In April of this year, a family of reunited Holocaust survivors filed a lawsuit in New York state court to reclaim the 700-year-old artefact, alleging that the Haggadah was an heirloom lost to them during the rise of the Third Reich. The Israel Museum has housed the medieval manuscript, a piece of history notable for its distinctive anthropomorphic bird illustrations, since 1946, one year after the end of the Second World War.
According the to the complaint, the Haggadah rightfully belongs to the heirs of Ludwig Marum, a Jew who served in German parliament until his arrest and subsequent murder by Nazis in 1933. Marum’s four living grandchildren, three of whom survived the Holocaust, established their geneology relatively late in life, only publicising their familial claims to the Haggadah in 2016 following the adoption of the Holocaust Expropriated Art Recovery Act (or Hear Act), which extends certain statues of limitations for art that was stolen as part of Nazi persecution. The heirs stated that the manuscript had been taken from the family, resurfacing in a back-room deal with the museum’s predecessor in the wake of mass trauma and European migration, and displayed without oversight from the family. The family could not show that the Haggadah was stolen definitively by Nazis—only that it was stolen—problematising its invocation of the Hear Act.
A representative for the museum disputed the plaintiffs’ claims, saying that Marum’s daughter, the late Elisabeth Lunau, had granted the museum permission to keep the manuscript in its collection. The institution cited a letter she wrote in 1984 speaking favourably of the museum’s dominion, characterising its display as operating “for the benefit of the public”. A lawyer for the grandchildren told The Art Newspaperlast April that Lunau’s support for public access to the heirloom did not necessarily constitute permission, stating that “allowing the public access to the Haggadah, does not give the museum any basis to claim ownership to the family property, then, or today”.
On 10 November, the commercial division of the New York Supreme Court granted the Israel Museum’s motion to dismiss the lawsuit. The law firm Weil prepared a motion on behalf of the museum, stating that the plaintiffs lacked personal jurisdiction to assert their claims. The court concurred, responding that the case “has virtually no connection to New York”, “none of the parties are in New York” and “the events giving rise to at least two out of the three causes of the action occurred entirely outside of New York”.

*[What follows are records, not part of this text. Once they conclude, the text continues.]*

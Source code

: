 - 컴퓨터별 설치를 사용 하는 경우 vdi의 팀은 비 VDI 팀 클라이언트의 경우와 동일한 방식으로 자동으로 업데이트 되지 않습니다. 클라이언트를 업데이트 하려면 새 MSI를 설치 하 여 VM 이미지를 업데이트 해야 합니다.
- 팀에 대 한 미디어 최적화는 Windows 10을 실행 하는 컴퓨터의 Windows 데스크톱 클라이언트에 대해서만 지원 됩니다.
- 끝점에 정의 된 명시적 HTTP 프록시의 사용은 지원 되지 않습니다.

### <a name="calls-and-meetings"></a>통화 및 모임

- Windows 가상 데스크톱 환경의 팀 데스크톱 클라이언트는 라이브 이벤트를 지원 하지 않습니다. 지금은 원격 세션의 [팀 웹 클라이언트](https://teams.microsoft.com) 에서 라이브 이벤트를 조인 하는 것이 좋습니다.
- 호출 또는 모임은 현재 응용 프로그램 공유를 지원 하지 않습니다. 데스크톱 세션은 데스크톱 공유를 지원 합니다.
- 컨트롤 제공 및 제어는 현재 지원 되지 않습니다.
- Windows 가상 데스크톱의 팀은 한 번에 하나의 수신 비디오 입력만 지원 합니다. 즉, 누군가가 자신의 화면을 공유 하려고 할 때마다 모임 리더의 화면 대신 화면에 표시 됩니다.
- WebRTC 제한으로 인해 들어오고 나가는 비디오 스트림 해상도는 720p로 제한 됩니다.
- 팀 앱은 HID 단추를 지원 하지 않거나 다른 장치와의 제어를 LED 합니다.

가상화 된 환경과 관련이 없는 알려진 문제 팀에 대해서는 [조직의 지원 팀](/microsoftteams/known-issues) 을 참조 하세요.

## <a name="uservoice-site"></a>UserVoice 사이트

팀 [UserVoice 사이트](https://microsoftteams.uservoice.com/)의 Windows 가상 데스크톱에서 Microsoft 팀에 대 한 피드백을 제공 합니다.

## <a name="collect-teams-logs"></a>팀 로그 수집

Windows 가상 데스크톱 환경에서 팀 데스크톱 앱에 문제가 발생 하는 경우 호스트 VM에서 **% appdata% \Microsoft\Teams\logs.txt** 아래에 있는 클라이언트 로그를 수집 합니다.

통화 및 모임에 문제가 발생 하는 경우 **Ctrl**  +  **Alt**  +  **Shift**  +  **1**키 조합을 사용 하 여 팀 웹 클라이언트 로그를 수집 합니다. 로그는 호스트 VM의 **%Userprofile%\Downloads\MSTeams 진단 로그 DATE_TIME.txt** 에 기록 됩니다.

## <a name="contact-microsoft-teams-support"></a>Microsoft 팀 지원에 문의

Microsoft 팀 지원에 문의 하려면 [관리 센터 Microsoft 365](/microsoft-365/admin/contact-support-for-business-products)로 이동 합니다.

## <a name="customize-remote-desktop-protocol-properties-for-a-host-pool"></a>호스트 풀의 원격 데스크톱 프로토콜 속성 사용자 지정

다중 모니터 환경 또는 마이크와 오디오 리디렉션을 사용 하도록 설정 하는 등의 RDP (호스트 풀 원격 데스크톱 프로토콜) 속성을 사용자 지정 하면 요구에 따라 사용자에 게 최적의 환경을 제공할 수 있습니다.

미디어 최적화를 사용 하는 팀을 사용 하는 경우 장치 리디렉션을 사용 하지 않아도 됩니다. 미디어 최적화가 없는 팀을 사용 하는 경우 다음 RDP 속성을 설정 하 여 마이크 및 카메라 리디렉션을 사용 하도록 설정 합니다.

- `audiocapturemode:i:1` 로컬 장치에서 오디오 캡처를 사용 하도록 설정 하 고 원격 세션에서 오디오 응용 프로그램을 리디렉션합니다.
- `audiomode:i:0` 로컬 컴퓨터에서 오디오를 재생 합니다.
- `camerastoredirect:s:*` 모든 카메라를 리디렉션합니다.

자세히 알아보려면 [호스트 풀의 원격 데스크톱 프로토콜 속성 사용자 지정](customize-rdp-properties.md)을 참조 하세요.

In legal filings obtained by The Art Newspaper, plaintiffs alleged various facts to connect the case with New York, maintaining that the Israel Museum’s pop-up version of the Bird’s Head Haggadah can be “purchased everywhere, including New York”, and alleging that the museum “conducts business in new York through a non-profit organisation, the American Friends of the Israel Museum, or AFIM, that has raised more than $435 million for the Museum and has its primary place of business in New York”.
The court ruled these associations irrelevant under the doctrine of forum non conveniens, which holds that the claims would be best heard in another forum all together. In the court’s dismissal, Judge Melissa Jane Crane declared that the “complaint seems to be merely an attempt to take advantage of the Hear Act of 2016, which unlikely applies”. The descendants of Ludwig Marum can still appeal the decision.